The radical idea would upend contemporary thinking, burying carbon-rich bioplastic waste rather than reusing it while putting to good use the vast amounts of waste generated by the fashion industry.

Burying bioplastic could be an "amazing thing"

"We look at our landfills and we cry about how immortal the stuff we put in them is," said the New York-based designer.

"But I think that landfills could pivot to being this amazing thing we did that saves us – or at least buys us some time – as we are barreling towards catastrophic climate change."

Bioplastic sequin dress by Phillip Lim and Charlotte McCurdy
Charlotte McCurdy (top image) created a couture dress (above) in collaboration with Phillip Lim

McCurdy describes herself as a designer and researcher who "focuses on making existential threats, such as climate change, more tractable through design". Her best-known work is a carbon-negative translucent raincoat made of algae-derived bioplastic.

She is exploring how plants and algae could be turned into carbon-rich bioplastics, alleviating the need for plastics made from fossil feedstocks and ending fashion's reliance on greenhouse-gas emitting materials.

Garments containing captured atmospheric carbon could be buried rather than composted or recycled after use, preventing the carbon from re-entering the atmosphere.

Landfills could be "consumer-driven carbon sinks"

The creation of artificial carbon sinks is considered a key tool in the fight against climate change, with companies such as Climeworks capturing carbon from the atmosphere and pumping it underground.

But McCurdy proposes creating carbon sinks from unwanted fashion products, putting the huge amount of waste the industry creates to good use.

"The best thing that could happen to the raincoat is that it goes into a modern landfill and the sequestered carbon stays solid for 100 million years," McCurdy said.

"If we changed our feedstocks, we would feel very differently about landfills as they would represent consumer-driven carbon sinks."

Bioplastic raincoats hanging on the wall in Charlotte McCurdy's studio
McCurdy developed her bioplastic raincoat while studying at Rhode Island School of Design

McCurdy developed her own bioplastic while a student at the Rhode Island School of Design.

Besides the raincoat, she has used it to form the translucent green sequins on a dress she created earlier this year in collaboration with luxury fashion house 3.1 Phillip Lim.

Feeding carbon to algae to create bioplastic

To create the material, McCurdy grows marine macro-algae, which uses energy from the sun to split atmospheric carbon dioxide into its constituent elements, keeping the carbon and releasing the oxygen.

"The carbon is [then] no longer a greenhouse gas," the designer explained. "It's now a sugar that the algae is using to build its body."

As part of its growth process, the algae builds long chains of carbon-based molecules, which McCurdy then extracts using heat and water.

After being cured and formed in a mould, the resulting bioplastic consists of around 46 per cent carbon by weight.

According to McCurdy, her raincoat captures carbon equivalent to burning a quarter of a litre of gasoline.

Hand holding a sheet of green bioplastic sequins
Her algae bioplastic can be formed into sheets

"Carbon is an amazing structural atom," she added. "It has all these different bonding powers."

"There's a reason life chose it as the backbone of its chemistry.
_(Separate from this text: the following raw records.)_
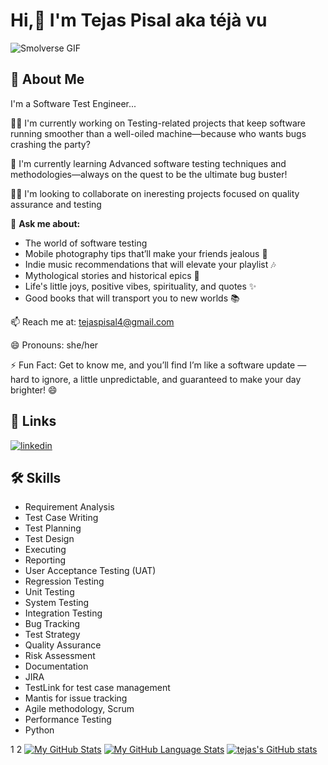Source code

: 
# Hi,👋 I'm Tejas Pisal aka téjà vu
![Smolverse GIF](https://media.giphy.com/media/JqmupuTVZYaQX5s094/giphy.gif) 

## 🚀 About Me
I'm a Software Test Engineer...

👩‍💻 I'm currently working on Testing-related projects that keep software running smoother than a well-oiled machine—because who wants bugs crashing the party?

🧠 I'm currently learning Advanced software testing techniques and methodologies—always on the quest to be the ultimate bug buster!

👯‍♀️ I'm looking to collaborate on ineresting projects focused on quality assurance and testing

💬 **Ask me about:**

- The world of software testing
- Mobile photography tips that’ll make your friends jealous 📸
- Indie music recommendations that will elevate your playlist 🎶
- Mythological stories and historical epics 📜
- Life's little joys, positive vibes, spirituality, and  quotes ✨
- Good books that will transport you to new worlds 📚


📫 Reach me at: tejaspisal4@gmail.com

😄 Pronouns: she/her

⚡️ Fun Fact: Get to know me, and you’ll find I’m like a software update — hard to ignore, a little unpredictable, and guaranteed to make your day brighter! 😄


## 🔗 Links

[![linkedin](https://img.shields.io/badge/linkedin-0A66C2?style=for-the-badge&logo=linkedin&logoColor=white)](https://www.linkedin.com/in/tejas-pisal/)



## 🛠 Skills

- Requirement Analysis
- Test Case Writing
- Test Planning
- Test Design
- Executing
- Reporting
- User Acceptance Testing (UAT)
- Regression Testing
- Unit Testing
- System Testing
- Integration Testing
- Bug Tracking
- Test Strategy
- Quality Assurance
- Risk Assessment
- Documentation
- JIRA
- TestLink for test case management
- Mantis for issue tracking
- Agile methodology, Scrum
- Performance Testing
- Python

1
2
[![My GitHub Stats](https://github-readme-stats.vercel.app/api/?username=pisal-tejas=jasongaylord&count_private=true&theme=tokyonight&showicons=true)]()
[![My GitHub Language Stats](https://github-readme-stats.vercel.app/api/top-langs/?pisal-tejas=jasongaylord&langs_count=5&theme=tokyonight)]()
[![tejas's GitHub stats](https://github-readme-stats.vercel.app/api?username=pisal-tejas)](https://github.com/pisal-tejas/github-readme-stats)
All textiles are strings of carbon, whether they're synthetic or natural. A strand of cotton, if you zoom in, has carbon chains at its core."

To create her fossil-free garments, McCurdy has had to rethink all of the elements that make up a traditional item of clothing from the stitching to the fastenings.

Fashion without fossil fuels

For the raincoat, she used cellulose rayon derived from wood pulp instead of polyester. The hardware is brass instead of steel since steel emits CO2 into the atmosphere during its production.

To waterproof the coat, she developed her own plant-based wax instead of using beeswax or paraffin, which comes from fossil resources.

Meanwhile, the murky green colour of her bioplastic sequins was achieved through mineral, rather than synthetic, pigments.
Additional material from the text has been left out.